Let $\chi$ be a character of G. Let $\phi$ be the representation of G which affords the character $\chi$. We assume that the representation space V is over $\mathbb{C}$. Show that for a suitable basis of V, the entries for $\phi_{g}$ for all g$\in$G lie in some subfield F $\subseteq$ $\mathbb{C}$ such that [F:$\mathbb{Q}$] is finite.
My attempt: If G is Abelian then we can find a basis such that $\phi_g$ are diagonal matrices with eigen values in their diagonal for all g$\in$G. But we know eigen values are $n^{th}$ roots of unity( where $|G|$ =n) and hence we find a basis such that the entries come from $\mathbb{Q}[\zeta_{n}]$ which is a finite extension over $\mathbb{Q}$. But I cannot do the general case. Thanks in advance for the help!!!!

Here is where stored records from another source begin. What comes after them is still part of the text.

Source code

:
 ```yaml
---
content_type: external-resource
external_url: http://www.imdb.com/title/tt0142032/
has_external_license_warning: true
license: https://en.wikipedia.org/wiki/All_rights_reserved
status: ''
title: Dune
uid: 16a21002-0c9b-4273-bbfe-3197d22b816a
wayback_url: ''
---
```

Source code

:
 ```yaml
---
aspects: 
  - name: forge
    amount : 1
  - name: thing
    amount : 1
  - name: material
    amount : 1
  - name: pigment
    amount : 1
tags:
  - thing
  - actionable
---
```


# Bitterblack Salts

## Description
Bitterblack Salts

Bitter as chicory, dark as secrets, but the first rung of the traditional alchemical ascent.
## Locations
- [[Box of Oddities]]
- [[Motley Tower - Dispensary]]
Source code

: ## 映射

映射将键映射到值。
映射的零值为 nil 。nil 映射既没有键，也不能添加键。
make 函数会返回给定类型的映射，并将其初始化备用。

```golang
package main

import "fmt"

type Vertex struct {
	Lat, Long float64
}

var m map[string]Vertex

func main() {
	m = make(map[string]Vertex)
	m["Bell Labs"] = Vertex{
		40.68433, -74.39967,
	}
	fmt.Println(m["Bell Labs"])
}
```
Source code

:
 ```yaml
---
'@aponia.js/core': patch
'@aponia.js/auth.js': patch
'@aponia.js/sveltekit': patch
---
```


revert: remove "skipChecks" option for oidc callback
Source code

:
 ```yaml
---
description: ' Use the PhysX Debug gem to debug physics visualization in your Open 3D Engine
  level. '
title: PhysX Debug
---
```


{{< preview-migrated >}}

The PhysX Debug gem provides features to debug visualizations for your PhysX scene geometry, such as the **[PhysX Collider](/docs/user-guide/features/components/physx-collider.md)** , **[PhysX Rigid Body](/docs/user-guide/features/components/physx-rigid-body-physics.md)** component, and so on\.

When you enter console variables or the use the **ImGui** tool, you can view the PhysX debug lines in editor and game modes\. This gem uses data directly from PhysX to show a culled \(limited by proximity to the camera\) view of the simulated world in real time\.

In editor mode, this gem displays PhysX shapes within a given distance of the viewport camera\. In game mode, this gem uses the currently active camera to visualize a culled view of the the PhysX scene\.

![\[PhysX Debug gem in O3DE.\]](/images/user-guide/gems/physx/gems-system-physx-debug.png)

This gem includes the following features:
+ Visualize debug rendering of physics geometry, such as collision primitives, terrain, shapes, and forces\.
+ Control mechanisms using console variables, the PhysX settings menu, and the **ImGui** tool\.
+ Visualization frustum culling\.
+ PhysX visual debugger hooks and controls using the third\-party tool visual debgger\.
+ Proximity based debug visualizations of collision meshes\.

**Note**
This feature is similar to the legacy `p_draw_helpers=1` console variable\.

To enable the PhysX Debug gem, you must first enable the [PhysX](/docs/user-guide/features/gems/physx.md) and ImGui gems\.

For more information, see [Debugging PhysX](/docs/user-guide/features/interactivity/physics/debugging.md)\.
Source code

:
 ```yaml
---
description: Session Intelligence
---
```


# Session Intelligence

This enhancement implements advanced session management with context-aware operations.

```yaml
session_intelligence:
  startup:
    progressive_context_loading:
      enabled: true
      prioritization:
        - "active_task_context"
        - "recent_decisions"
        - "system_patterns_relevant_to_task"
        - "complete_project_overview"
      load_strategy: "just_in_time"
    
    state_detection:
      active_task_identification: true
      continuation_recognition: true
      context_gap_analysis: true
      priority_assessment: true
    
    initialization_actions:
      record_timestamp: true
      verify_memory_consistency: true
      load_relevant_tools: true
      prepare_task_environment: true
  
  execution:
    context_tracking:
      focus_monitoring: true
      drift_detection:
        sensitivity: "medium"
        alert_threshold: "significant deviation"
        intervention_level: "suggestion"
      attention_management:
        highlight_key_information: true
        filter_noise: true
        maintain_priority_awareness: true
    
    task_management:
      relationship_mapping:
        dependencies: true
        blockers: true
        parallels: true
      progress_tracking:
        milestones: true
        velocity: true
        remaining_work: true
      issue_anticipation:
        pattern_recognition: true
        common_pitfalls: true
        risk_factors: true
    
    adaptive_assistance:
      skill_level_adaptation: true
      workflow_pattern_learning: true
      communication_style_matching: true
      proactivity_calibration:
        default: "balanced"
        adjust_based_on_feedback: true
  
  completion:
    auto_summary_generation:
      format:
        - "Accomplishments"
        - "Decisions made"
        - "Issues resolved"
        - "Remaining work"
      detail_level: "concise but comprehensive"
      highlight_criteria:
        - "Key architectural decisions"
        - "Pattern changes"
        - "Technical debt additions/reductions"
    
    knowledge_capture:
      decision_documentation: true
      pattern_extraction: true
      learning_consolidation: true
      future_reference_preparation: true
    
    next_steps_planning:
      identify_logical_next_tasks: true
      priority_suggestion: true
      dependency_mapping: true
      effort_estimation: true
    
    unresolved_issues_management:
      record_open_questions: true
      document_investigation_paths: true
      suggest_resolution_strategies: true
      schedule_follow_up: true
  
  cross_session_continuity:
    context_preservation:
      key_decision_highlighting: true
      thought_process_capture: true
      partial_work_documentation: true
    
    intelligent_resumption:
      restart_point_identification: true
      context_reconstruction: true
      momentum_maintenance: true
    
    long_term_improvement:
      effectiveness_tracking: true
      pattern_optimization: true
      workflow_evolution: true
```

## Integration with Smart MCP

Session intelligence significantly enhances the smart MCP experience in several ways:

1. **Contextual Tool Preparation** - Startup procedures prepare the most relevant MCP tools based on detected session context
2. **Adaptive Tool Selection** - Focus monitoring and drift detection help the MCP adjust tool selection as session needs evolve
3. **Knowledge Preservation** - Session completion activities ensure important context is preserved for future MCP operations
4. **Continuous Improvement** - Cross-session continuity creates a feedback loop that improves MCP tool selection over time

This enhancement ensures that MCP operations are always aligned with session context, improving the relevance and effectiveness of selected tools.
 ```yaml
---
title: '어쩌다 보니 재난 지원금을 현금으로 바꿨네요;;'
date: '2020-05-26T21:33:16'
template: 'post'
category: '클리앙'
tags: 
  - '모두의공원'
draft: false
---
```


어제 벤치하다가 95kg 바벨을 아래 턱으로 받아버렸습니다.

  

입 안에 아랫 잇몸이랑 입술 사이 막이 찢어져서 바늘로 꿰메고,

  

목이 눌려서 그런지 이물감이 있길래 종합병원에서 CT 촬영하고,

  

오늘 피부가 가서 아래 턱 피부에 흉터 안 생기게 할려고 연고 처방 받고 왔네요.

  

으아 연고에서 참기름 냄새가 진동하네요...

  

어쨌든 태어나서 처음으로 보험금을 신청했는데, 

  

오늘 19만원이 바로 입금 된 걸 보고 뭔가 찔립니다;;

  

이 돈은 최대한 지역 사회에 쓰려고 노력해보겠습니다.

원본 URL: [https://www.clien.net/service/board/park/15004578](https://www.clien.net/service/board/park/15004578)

Recently on math.SE, we solved this exercise in which we were asked to prove that every representation over $\mathbb C$ is equivalent to a representation over $\bar{\mathbb Q}$, up to a change of basis.
Once you have picked your basis so that the matrix entries are all in $\bar{\mathbb Q}$, you're guaranteed that the field generated by the matrix entries is a finite extension over $\mathbb Q$, because every entry is algebraic over $\mathbb Q$ and there are only finitely many entries.